Siamo così

Ma era stato per uno di questi giochi banali che i primi trent’anni di vita in comune erano stati sul punto di finire, perchè un giorno non c’era sapone in bagno.

Era cominciato con la semplicità consueta. Il dottor Juvenal Urbino era tornato in camera da letto […] e si era messo a vestirsi senza accendere la luce. Lei se ne stava come sempre a quell’ora nel suo tiepido stato fetale, con gli occhi chiusi, il respiro tenue, e quel braccio da danza sacra sulla testa. Ma era nel dormiveglia, come sempre, e lui lo sapeva. Dopo un lungo rumore di amido di lino nel buio, il dottor Urbino aveva parlato tra sé: “È quasi una settimana che mi sto lavando senza sapone.”
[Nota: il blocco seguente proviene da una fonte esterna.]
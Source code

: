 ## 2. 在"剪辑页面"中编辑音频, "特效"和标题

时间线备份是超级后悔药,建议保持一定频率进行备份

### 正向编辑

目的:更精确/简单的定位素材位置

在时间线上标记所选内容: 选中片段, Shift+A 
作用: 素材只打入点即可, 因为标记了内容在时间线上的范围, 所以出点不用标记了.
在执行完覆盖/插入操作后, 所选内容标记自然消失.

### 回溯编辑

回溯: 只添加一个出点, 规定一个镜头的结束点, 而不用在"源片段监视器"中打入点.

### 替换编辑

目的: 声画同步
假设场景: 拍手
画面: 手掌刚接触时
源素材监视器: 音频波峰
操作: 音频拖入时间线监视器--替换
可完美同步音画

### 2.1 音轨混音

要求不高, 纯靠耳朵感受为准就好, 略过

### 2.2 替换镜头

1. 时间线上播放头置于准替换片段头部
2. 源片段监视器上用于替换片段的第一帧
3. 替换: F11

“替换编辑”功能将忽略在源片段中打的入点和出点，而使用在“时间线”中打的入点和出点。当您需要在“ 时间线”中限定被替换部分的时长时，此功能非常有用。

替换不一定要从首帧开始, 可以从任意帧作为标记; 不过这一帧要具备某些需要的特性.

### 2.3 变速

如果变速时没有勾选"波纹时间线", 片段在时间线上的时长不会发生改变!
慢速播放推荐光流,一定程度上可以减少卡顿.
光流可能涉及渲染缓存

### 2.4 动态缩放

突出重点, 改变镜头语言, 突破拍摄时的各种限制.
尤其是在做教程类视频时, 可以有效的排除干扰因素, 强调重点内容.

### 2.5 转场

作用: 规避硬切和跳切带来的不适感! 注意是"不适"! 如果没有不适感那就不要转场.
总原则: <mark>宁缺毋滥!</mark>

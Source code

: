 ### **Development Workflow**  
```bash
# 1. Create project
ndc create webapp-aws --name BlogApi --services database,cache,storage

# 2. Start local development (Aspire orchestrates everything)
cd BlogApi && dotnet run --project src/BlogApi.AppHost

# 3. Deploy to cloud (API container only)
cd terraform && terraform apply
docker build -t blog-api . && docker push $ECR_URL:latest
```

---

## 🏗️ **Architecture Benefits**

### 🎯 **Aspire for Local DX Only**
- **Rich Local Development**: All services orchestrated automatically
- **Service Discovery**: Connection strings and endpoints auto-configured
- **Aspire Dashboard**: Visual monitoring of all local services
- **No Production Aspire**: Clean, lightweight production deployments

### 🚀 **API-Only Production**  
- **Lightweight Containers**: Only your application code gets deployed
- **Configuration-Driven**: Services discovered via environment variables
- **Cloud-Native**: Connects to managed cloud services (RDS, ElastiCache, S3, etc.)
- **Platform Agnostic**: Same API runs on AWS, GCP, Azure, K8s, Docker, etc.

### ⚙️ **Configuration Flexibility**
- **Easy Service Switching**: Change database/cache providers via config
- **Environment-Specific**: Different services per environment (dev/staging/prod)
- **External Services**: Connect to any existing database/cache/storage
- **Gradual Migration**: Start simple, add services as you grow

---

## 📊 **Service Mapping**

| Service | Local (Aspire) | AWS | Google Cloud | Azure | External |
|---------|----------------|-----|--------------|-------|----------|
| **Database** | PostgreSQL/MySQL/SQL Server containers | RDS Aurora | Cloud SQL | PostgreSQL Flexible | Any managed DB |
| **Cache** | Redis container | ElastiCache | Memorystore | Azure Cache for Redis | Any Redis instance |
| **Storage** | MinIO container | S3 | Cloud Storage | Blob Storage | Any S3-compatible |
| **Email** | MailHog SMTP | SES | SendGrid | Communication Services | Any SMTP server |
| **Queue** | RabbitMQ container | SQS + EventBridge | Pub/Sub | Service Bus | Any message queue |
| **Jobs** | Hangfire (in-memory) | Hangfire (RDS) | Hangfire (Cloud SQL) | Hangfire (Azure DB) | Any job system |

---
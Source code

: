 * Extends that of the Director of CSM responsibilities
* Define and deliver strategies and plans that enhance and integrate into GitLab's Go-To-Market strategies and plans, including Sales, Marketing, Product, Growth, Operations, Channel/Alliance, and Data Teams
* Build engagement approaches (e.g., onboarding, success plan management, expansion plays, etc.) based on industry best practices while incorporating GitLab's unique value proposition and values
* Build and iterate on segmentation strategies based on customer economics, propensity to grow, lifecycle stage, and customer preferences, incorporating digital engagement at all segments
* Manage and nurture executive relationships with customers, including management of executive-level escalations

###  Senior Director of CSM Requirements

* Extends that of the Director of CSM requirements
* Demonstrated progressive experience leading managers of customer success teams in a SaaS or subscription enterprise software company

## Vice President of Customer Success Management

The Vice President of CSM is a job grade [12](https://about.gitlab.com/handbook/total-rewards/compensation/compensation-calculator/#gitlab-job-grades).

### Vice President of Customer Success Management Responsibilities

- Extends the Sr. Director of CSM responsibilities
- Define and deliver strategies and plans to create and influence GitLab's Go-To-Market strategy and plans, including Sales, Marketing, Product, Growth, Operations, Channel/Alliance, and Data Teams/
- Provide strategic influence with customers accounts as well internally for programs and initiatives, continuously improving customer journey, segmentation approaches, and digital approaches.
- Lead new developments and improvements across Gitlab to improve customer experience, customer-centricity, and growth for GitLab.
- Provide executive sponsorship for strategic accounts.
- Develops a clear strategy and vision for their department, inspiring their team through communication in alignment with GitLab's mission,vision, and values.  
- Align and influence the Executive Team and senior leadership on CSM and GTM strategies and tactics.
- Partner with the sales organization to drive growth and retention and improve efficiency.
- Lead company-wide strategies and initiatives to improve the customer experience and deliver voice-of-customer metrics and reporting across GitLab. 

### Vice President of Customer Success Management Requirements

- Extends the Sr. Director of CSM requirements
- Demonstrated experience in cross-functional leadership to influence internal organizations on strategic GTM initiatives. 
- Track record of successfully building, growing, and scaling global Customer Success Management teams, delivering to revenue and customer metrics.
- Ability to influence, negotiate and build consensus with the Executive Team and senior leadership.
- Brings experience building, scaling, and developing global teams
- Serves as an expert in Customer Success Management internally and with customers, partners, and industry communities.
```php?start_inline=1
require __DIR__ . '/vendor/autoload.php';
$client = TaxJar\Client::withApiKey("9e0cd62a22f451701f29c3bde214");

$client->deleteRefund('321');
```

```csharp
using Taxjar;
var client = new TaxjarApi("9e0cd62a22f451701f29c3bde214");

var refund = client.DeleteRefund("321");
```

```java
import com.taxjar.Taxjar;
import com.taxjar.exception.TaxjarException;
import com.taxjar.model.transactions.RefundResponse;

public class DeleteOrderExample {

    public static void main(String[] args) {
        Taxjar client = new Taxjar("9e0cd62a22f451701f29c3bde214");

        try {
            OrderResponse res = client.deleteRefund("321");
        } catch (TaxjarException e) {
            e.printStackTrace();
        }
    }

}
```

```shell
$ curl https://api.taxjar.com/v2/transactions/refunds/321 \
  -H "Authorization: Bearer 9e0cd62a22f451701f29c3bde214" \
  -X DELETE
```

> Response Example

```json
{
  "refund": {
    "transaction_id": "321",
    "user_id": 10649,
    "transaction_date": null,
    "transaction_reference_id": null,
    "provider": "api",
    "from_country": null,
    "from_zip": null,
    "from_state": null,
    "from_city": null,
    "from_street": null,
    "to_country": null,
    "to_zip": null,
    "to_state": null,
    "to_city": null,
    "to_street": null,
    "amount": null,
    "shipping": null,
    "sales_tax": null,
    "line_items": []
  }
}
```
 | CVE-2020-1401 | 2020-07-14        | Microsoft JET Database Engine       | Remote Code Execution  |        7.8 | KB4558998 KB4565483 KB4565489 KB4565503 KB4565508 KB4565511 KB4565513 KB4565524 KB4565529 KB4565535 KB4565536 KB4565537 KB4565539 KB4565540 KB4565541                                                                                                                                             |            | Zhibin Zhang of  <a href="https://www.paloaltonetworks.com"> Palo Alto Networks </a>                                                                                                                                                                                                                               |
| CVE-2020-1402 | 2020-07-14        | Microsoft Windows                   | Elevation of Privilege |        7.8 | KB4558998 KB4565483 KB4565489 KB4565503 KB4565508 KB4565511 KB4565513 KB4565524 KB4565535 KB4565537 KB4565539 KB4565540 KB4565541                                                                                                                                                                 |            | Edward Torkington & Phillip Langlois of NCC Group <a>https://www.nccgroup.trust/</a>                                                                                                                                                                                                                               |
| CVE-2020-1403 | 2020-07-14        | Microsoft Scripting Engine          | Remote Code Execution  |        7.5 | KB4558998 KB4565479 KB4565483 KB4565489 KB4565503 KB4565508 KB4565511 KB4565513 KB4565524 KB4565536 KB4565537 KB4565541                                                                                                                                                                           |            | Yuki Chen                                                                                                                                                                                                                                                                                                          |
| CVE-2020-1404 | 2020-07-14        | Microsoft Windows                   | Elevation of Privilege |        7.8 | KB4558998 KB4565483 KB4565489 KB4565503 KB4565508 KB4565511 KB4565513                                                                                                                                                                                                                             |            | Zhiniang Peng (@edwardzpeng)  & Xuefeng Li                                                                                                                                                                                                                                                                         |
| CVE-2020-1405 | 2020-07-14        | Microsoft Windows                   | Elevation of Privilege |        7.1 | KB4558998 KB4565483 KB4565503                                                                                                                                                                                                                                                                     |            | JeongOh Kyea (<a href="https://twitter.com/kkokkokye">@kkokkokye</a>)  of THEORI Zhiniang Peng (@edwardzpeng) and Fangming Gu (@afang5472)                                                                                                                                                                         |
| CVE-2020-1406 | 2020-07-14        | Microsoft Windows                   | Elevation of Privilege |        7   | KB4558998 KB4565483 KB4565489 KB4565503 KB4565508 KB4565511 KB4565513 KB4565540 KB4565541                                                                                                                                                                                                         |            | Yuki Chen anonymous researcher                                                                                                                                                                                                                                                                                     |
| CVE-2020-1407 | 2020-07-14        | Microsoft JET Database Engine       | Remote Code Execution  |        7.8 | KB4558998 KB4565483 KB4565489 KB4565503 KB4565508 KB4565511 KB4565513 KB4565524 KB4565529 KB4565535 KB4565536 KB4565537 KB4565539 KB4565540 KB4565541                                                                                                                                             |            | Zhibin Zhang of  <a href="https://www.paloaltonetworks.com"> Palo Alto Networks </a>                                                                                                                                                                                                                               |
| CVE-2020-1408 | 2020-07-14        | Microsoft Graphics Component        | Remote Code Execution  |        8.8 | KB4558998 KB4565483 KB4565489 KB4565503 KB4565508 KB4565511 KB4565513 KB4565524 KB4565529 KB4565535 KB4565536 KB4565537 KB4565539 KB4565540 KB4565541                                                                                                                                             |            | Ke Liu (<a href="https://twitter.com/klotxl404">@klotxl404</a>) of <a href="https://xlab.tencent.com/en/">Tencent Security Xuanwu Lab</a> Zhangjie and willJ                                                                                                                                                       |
Allora lei aveva finto di svegliarsi, si era ricordata, e si era scagliata con rabbia contro il mondo, perchè in effetti aveva dimenticato di mettere il sapone nel bagno. Ne aveva notato la mancanza tre giorni prima mentre era sotto la doccia e aveva pensato di metterlo dopo, ma poi se n’era dimenticata fino al giorno successivo. Il terzo giorno le era accaduta la stessa cosa. In realtà non era passata una settimana come diceva lui per aggravare la sua colpa, ma di certo tre giorni imperdonabili, e la furia perchè si sentiva colta in fallo aveva finito per farla uscire dai gangheri. Come sempre, si era difesa attaccando: “Io mi sono lavata in tutti questi giorni” aveva gridato fuori di sè, “e c’è sempre stato sapone”. Sebbene lui conoscesse benissimo i suoi metodi di guerra, questa volta non era riuscito a sopportarli. Col primo pretesto professionale se n’era andato a vivere nelle stanze per gli interni dell’Ospedale della Misericordia e si mostrava in casa solo per cambiarsi d’abito all’imbrunire, prima delle visite a domicilio. Lei se ne andava in cucina quando lo udiva arrivare, facendo finta di fare qualsiasi cosa, e rimaneva lì finchè non udiva in strada i passi dei cavalli della carrozza. Nei tre mesi successivi, ogni volta che avevano cercato di risolvere la lite erano solo riusciti ad attizzarla. Lui non era disposto a tornare finchè non lei non avesse ammesso che non c’era sapone in bagno, e lei non era disposta ad accoglierlo finchè lui non avesse riconosciuto di aver mentito apposta per tormentarla. L’incidente, com’è naturale, le aveva fornito l’occasione di evocare altri, molti altri litigi minuscoli di altrettante albe torbide. Alcuni risentimenti avevano rimestato gli altri, riaprendo vecchie cicatrici, trasformandole in nuove ferite, ed entrambi si erano spaventati nel constatare desolati che in tanti anni di lotta coniugale non avevano fatto molto di più che alimentare rancori. Lui era arrivato a proporre di sottoporsi insieme a una confessione aperta, con signor arcivescono se era necessario, affinchè fosse Dio a decidere come arbitro finale se c’era o non c’era sapone nel bagno. Allora lei, che così bene sapeva controllarsi, aveva perso le staffe con un grido storico: “‘affanculo il sognor arcivescovo!”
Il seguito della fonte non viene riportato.